0x04 OrderBook Refactoring (BTreeMap)

🇺🇸 English | 🇨🇳 中文

🇺🇸 English

📦 Code Changes: View Diff

In the previous chapters, we completed the transition from Float to Integer and established a precision configuration system. However, our OrderBook data structure was still a “toy” implementation—re-sorting on every match! This chapter upgrades it to a truly production-ready data structure.

1. The Problem with the Naive Implementation

Let’s review the original engine.rs:

#![allow(unused)]
fn main() {
pub struct OrderBook {
    bids: Vec<PriceLevel>,  // Was 'buys'
    asks: Vec<PriceLevel>,  // Was 'sells'
}
}

💡 Naming Convention: We renamed buys/sells to bids/asks. These are standard options industry terms:

Bid: Price buyers are willing to pay.

Ask: Price sellers are demanding.

Using professional terminology aligns the code with industry docs and APIs.

#![allow(unused)]
fn main() {
fn match_buy(&mut self, buy_order: &mut Order) {
    // Problem 1: Re-sort every time! O(n log n)
    self.asks.sort_by_key(|l| l.price);
    
    for level in self.asks.iter_mut() {
        // ...matching logic...
    }
    
    // Problem 2: Removing empty levels shifts the whole array! O(n)
    self.asks.retain(|l| !l.orders.is_empty());
}

fn rest_order(&mut self, order: Order) {
    // Problem 3: Finding price level is a linear scan!
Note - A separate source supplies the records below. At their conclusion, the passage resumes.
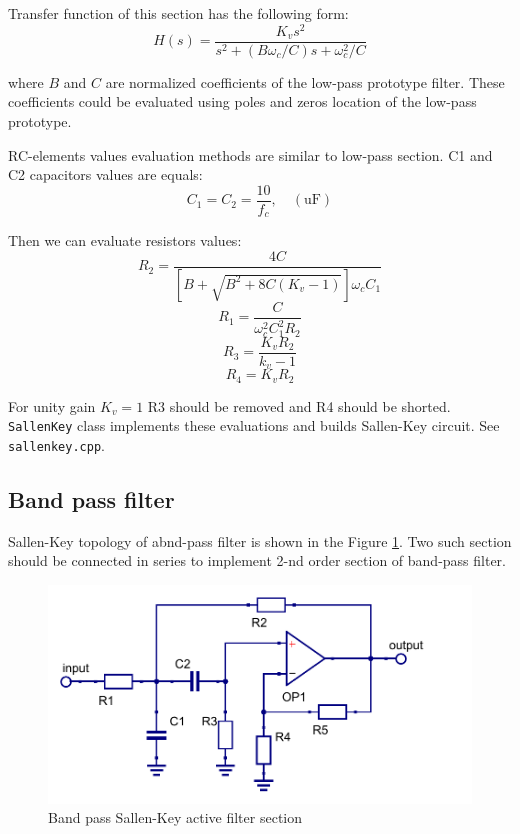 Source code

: Transfer function of this section has the following form:
\begin{equation}
 H(s)=\frac{K_vs^2}{s^2+(B\omega_c/C)s+\omega_c^2/C} \label{sk-hpf-trfunc}
\end{equation}

where $B$ and $C$ are normalized coefficients of the low-pass prototype filter.
These coefficients could be evaluated using poles and zeros location of the
low-pass prototype.

RC-elements values evaluation methods are similar to low-pass section. C1 and
C2 capacitors values are equals:
\begin{equation}
 C_1=C_2=\frac{10}{f_c}, \quad (\mbox{uF})
\end{equation}

Then we can evaluate resistors values:
\begin{equation}
 R_2=\frac{4C}{[B+\sqrt{B^2+8C(K_v-1)}]\omega_cC_1}
\end{equation}
\begin{equation}
 R_1=\frac{C}{\omega_c^2C_1^2R_2}
\end{equation}
\begin{equation}
 R_3=\frac{K_vR_2}{k_v-1}
\end{equation}
\begin{equation}
 R_4=K_vR_2
\end{equation}


For unity gain $K_v=1$ R3 should be removed and R4 should be shorted.
\verb|SallenKey| class implements these evaluations and builds Sallen-Key
circuit. See \verb|sallenkey.cpp|.

\subsection{Band pass filter}

Sallen-Key topology of abnd-pass filter is shown in the Figure
\ref{fig:sk-bpf}. Two such section should be connected in series to implement
2-nd order section of band-pass filter.

\begin{figure}[!ht]
  \centering
  \includegraphics[width=0.6\linewidth]{pics/sk-bpf}
  \caption{Band pass Sallen-Key active filter section}
  \label{fig:sk-bpf}
\end{figure}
O(n)
    let level = self.asks.iter_mut().find(|l| l.price == order.price);
    // ...
}
}

Time Complexity Analysis

Operation	Vec Impl	Issue
Insert Order	O(n)	Linear scan for price level
Pre-match Sort	O(n log n)	Sort required before every match
Remove Empty Level	O(n)	Array element shifting

In an active exchange with tens of thousands of orders per second, O(n) operations quickly become a performance bottleneck.

2. The BTreeMap Solution

Rust’s standard library provides BTreeMap, a Self-Balancing Binary Search Tree:

#![allow(unused)]
fn main() {
use std::collections::BTreeMap;

pub struct OrderBook {
    /// Asks: price -> orders (Ascending, Lowest Price = Best Ask)
    asks: BTreeMap<u64, VecDeque<Order>>,
    
    /// Bids: (u64::MAX - price) -> orders (Trick: Highest Price First)
    bids: BTreeMap<u64, VecDeque<Order>>,
}
}

Key Trick: Key Design for Bids

BTreeMap sorts keys in ascending order by default. This works perfectly for Asks (lowest price first). But for Bids, we need highest price first.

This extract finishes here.